Monday morning was a beautiful morning on James Street so I decided to work outside. I took a few minutes and sat in the city silence, enjoying the sound of the passing traffic, the wind in the peeling sycamore tree, the sound of cicadas high up in other trees on other blocks. I read a portion of Erika Morrison’s book Bandersnatch. I’m getting toward the end and find I’m reading it slowly, sipping it, like the last bit of a good drink at the end of a delightful evening. I set the book aside and felt a little overwhelmed at how much work I had to do – Mondays are usually that way. But I brought all my work out on to the front porch and started with the fun part – the bills.
“Excuse me?” a watery voice asked. “Could you walk my dogs?”
I looked up and saw her standing at the bottom of our steps: a white-haired woman. She wore a red skirt and a green top that she kept tucking in nervously. She leaned over, her hand on the iron railing.
“I’m sorry?” I said because I was sure I hadn’t heard her correctly. People don’t just walk the city streets asking random strangers to walk their dogs. Right?
“I’m looking for someone to walk my dogs,” she repeated, and I looked around. I still couldn’t believe she was talking to me. I was busy. Didn’t I look busy? In my mind, I started to reply to her.

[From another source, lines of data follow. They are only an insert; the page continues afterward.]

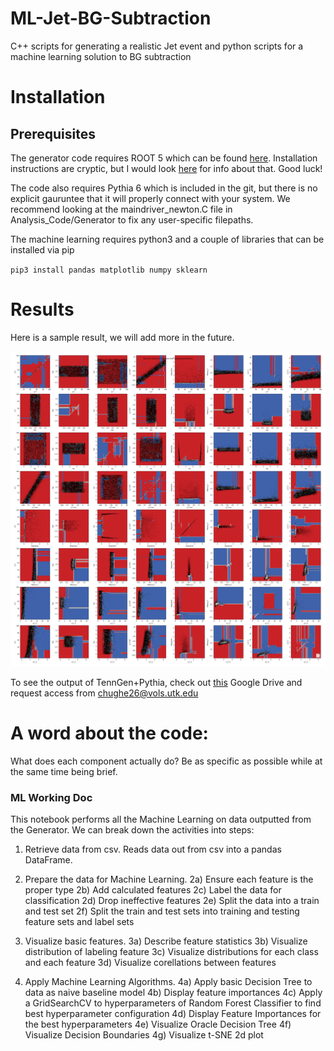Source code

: # ML-Jet-BG-Subtraction
C++ scripts for generating a realistic Jet event and python scripts for a machine learning solution to BG subtraction

# Installation
## Prerequisites
The generator code requires ROOT 5 which can be found [here](https://root.cern.ch/releases). Installation instructions are cryptic, but I would look [here](https://root.cern.ch/building-root) for info about that. Good luck!

The code also requires Pythia 6 which is included in the git, but there is no explicit gauruntee that it will properly connect with your system. We recommend looking at the maindriver_newton.C file in Analysis_Code/Generator to fix any user-specific filepaths.

The machine learning requires python3 and a couple of libraries that can be installed via pip

`pip3 install pandas matplotlib numpy sklearn`

# Results
Here is a sample result, we will add more in the future.

![](./Analysis_Code/ML/DecBound.png)

To see the output of TennGen+Pythia, check out [this](https://drive.google.com/drive/folders/1n0zZEA8bxsG3f3RuCkfeOY0ayOyVr0RA?usp=sharing) Google Drive and request access from [chughe26@vols.utk.edu](chughe26@vols.utk.edu)


# A word about the code:

What does each component actually do? Be as specific as possible while at the same time being brief. 

### ML Working Doc

This notebook performs all the Machine Learning on data outputted from the Generator. We can break down the activities into steps:

1) Retrieve data from csv.
    Reads data out from csv into a pandas DataFrame.

2) Prepare the data for Machine Learning.
    2a) Ensure each feature is the proper type
    2b) Add calculated features
    2c) Label the data for classification
    2d) Drop ineffective features
    2e) Split the data into a train and test set
    2f) Split the train and test sets into training and testing feature sets and label sets

3) Visualize basic features.
    3a) Describe feature statistics
    3b) Visualize distribution of labeling feature
    3c) Visualize distributions for each class and each feature
    3d) Visualize corellations between features

4) Apply Machine Learning Algorithms.
    4a) Apply basic Decision Tree to data as naive baseline model
    4b) Display feature importances
    4c) Apply a GridSearchCV to hyperparameters of Random Forest Classifier to find best hyperparameter configuration
    4d) Display Feature Importances for the best hyperparameters
    4e) Visualize Oracle Decision Tree
    4f) Visualize Decision Boundaries
    4g) Visualize t-SNE 2d plot

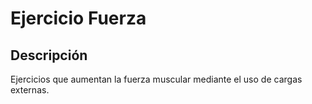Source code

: # Ejercicio Fuerza

## Descripción
Ejercicios que aumentan la fuerza muscular mediante el uso de cargas externas.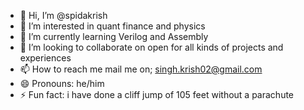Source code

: - 👋 Hi, I’m @spidakrish
- 👀 I’m interested in quant finance and physics
- 🌱 I’m currently learning Verilog and Assembly
- 💞️ I’m looking to collaborate on open for all kinds of projects and experiences
- 📫 How to reach me mail me on; singh.krish02@gmail.com  
- 😄 Pronouns: he/him
- ⚡ Fun fact: i have done a cliff jump of 105 feet without a parachute

<!---
spidakrish/spidakrish is a ✨ special ✨ repository because its `README.md` (this file) appears on your GitHub profile.
You can click the Preview link to take a look at your changes.
--->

I’m sorry, I have too much to do. Good luck. I’m sure you’ll find someone. I’m not even a dog lover. If you are looking for a stranger to walk your dog, don’t you at least want them to really love dogs?
But I looked up and down the street and no one was there. No one was anywhere. It was just me and this white-haired woman. And I remembered a passage from Erika’s book. I remembered all she had written about seeing Jesus in the people around us, and I realized with startling clarity that this woman, with her hesitant smile and insistence, with her missing teeth and her wind-blown hair, was Jesus.
Jesus needed me to walk his dogs.
Which, let’s be honest, was slightly inconvenient and even a little annoying. If Jesus would ask me to move to Iraq or do something else radical, I’d probably do it. But something simple and inconvenient? Something I don’t feel “called” to do? I sighed and packed up my things because I knew I wouldn’t experience a moments peace for the rest of the day if I didn’t walk these dogs. I left with the woman who said her house was only just around the corner.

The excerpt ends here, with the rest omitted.